As Salas Lilás oferecem atendimento humanizado para mulheres em delegacias e órgãos públicos.
(Imagem: gerado por IA)
A partir desta segunda-feira (4), o Brasil dá um passo decisivo no enfrentamento à violência de gênero com a entrada em vigor do Programa Antes que Aconteça. Publicada na edição de hoje do Diário Oficial da União, a iniciativa surge como uma resposta urgente e estrutural ao cenário alarmante de insegurança para as mulheres, estabelecendo uma rede de proteção que vai muito além do policiamento convencional.
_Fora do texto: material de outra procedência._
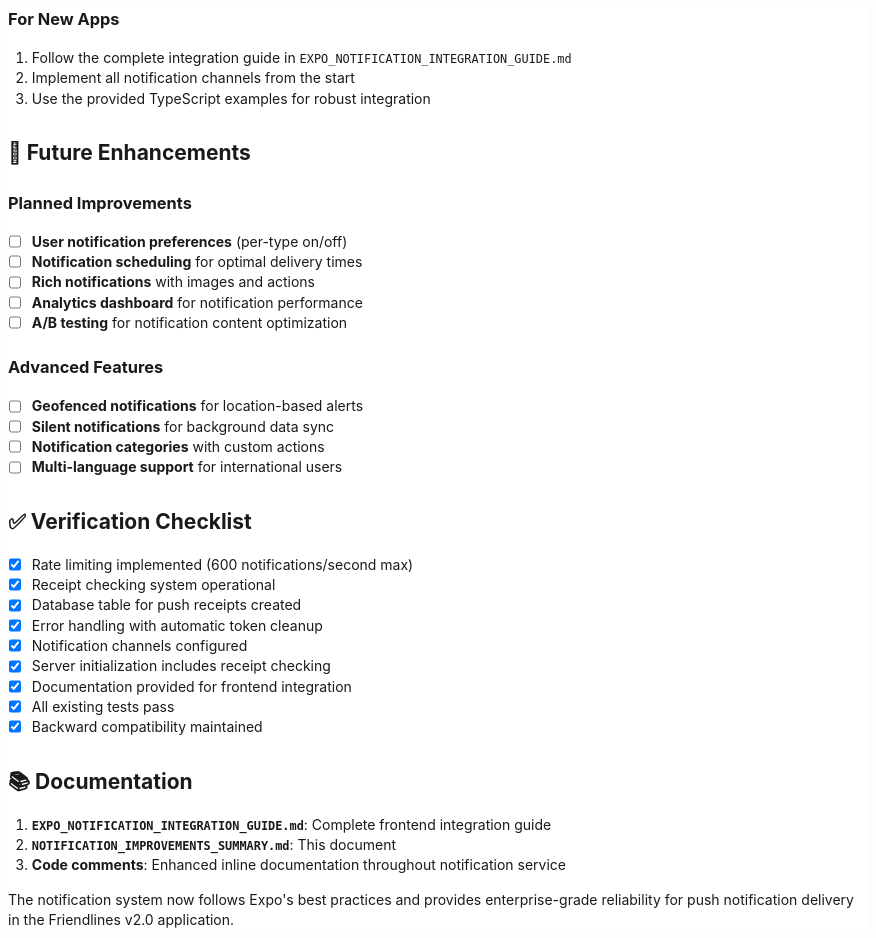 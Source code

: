 ### **For New Apps**
1. Follow the complete integration guide in `EXPO_NOTIFICATION_INTEGRATION_GUIDE.md`
2. Implement all notification channels from the start
3. Use the provided TypeScript examples for robust integration

## 🎯 Future Enhancements

### **Planned Improvements**
- [ ] **User notification preferences** (per-type on/off)
- [ ] **Notification scheduling** for optimal delivery times
- [ ] **Rich notifications** with images and actions
- [ ] **Analytics dashboard** for notification performance
- [ ] **A/B testing** for notification content optimization

### **Advanced Features**
- [ ] **Geofenced notifications** for location-based alerts
- [ ] **Silent notifications** for background data sync
- [ ] **Notification categories** with custom actions
- [ ] **Multi-language support** for international users

## ✅ Verification Checklist

- [x] Rate limiting implemented (600 notifications/second max)
- [x] Receipt checking system operational
- [x] Database table for push receipts created
- [x] Error handling with automatic token cleanup
- [x] Notification channels configured
- [x] Server initialization includes receipt checking
- [x] Documentation provided for frontend integration
- [x] All existing tests pass
- [x] Backward compatibility maintained

## 📚 Documentation

1. **`EXPO_NOTIFICATION_INTEGRATION_GUIDE.md`**: Complete frontend integration guide
2. **`NOTIFICATION_IMPROVEMENTS_SUMMARY.md`**: This document
3. **Code comments**: Enhanced inline documentation throughout notification service

The notification system now follows Expo's best practices and provides enterprise-grade reliability for push notification delivery in the Friendlines v2.0 application.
O acolhimento humanizado com as Salas Lilás
Uma das principais frentes do programa é a implementação das Salas Lilás. Estes espaços são projetados para romper com a frieza institucional de delegacias e órgãos públicos tradicionais. O objetivo é oferecer um ambiente acolhedor e seguro para mulheres e meninas que acabaram de sofrer algum tipo de agressão. Nessas salas, o atendimento é realizado de forma humanizada, evitando a revitimização e garantindo que a denúncia seja o primeiro passo para a cura, e não mais um trauma.
Além do suporte imediato, o governo prevê a ampliação das casas abrigo. Estes locais são pontos de apoio temporários para mulheres e seus dependentes que enfrentam risco iminente de morte. Com a expansão desses refúgios, espera-se garantir que nenhuma mulher permaneça sob o teto do agressor por falta de uma alternativa segura para morar.
Serviços itinerantes: a justiça que vai onde a vítima está
Reconhecendo que a violência muitas vezes se esconde em locais de difícil acesso, o Antes que Aconteça introduz unidades móveis e vans equipadas para oferecer assistência completa. Esses veículos circularão por comunidades, escolas e zonas rurais, levando atendimento psicológico, jurídico e social gratuito.
Essa abordagem itinerante é fundamental para atingir mulheres que, por limitações financeiras ou de deslocamento, muitas vezes ficam invisíveis aos olhos do Estado. Ao levar a rede de proteção até a ponta, o programa tenta interceptar o ciclo da violência antes que ele chegue ao seu desfecho mais trágico.
Independência financeira como escudo de proteção
O programa entende que a dependência econômica é uma das principais correntes que prendem as mulheres a relacionamentos abusivos. Por isso, um dos pilares centrais é a promoção da autonomia econômica e do empreendedorismo feminino. A ideia é capacitar essas mulheres para que elas tenham condições de sustentar a si mesmas e a seus filhos, ganhando a liberdade necessária para tomar decisões sobre suas próprias vidas.
No campo preventivo, a educação também ganha destaque. O projeto prevê ações de conscientização sobre igualdade de gênero diretamente no ambiente escolar, visando formar uma nova geração que rejeite a cultura da violência e do machismo desde cedo.
Um cenário de urgência nacional
A implementação deste programa acontece em um momento crítico. Em 2024, o Brasil atingiu o triste recorde de 1.518 vítimas de feminicídio, o que representa uma média de quatro mulheres mortas por dia apenas pelo fato de serem mulheres. Esses dados revelam uma ferida aberta na sociedade brasileira que demanda ações integradas.
O Programa Antes que Aconteça é fruto de uma articulação robusta entre a Bancada Feminina do Congresso Nacional, o Ministério da Justiça e Segurança Pública, além dos Conselhos Nacionais de Justiça (CNJ) e do Ministério Público (CNMP). Essa união de poderes indica que o combate à violência contra a mulher agora é tratado como uma prioridade de Estado, com foco na prevenção contínua para evitar que novas tragédias se confirmem.